» **Data excerpts**
Start of Block
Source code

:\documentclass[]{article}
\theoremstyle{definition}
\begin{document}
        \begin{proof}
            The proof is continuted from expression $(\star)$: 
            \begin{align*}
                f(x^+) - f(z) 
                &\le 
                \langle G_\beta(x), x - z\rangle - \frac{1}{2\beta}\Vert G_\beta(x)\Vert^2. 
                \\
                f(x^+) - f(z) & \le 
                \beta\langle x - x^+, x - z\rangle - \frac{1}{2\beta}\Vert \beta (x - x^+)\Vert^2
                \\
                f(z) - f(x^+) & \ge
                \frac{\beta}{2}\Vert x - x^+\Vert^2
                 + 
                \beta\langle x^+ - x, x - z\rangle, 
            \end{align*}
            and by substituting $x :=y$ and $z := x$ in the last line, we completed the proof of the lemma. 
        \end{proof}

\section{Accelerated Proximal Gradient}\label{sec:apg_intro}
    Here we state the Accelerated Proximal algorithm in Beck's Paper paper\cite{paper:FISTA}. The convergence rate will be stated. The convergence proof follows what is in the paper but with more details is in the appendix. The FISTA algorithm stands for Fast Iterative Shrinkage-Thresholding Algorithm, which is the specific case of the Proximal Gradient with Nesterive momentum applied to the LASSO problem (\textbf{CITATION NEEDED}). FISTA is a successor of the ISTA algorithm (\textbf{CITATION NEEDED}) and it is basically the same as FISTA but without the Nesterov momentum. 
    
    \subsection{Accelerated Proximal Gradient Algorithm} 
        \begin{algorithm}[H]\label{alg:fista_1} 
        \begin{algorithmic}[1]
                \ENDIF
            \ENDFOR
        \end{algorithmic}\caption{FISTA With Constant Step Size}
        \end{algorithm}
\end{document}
End of Block
» **What is required**
Collect, from the material above, every line containing the word "beta".

» **Expected answer**
                \langle G_\beta(x), x - z\rangle - \frac{1}{2\beta}\Vert G_\beta(x)\Vert^2. 
                \beta\langle x - x^+, x - z\rangle - \frac{1}{2\beta}\Vert \beta (x - x^+)\Vert^2
                \frac{\beta}{2}\Vert x - x^+\Vert^2
                \beta\langle x^+ - x, x - z\rangle, 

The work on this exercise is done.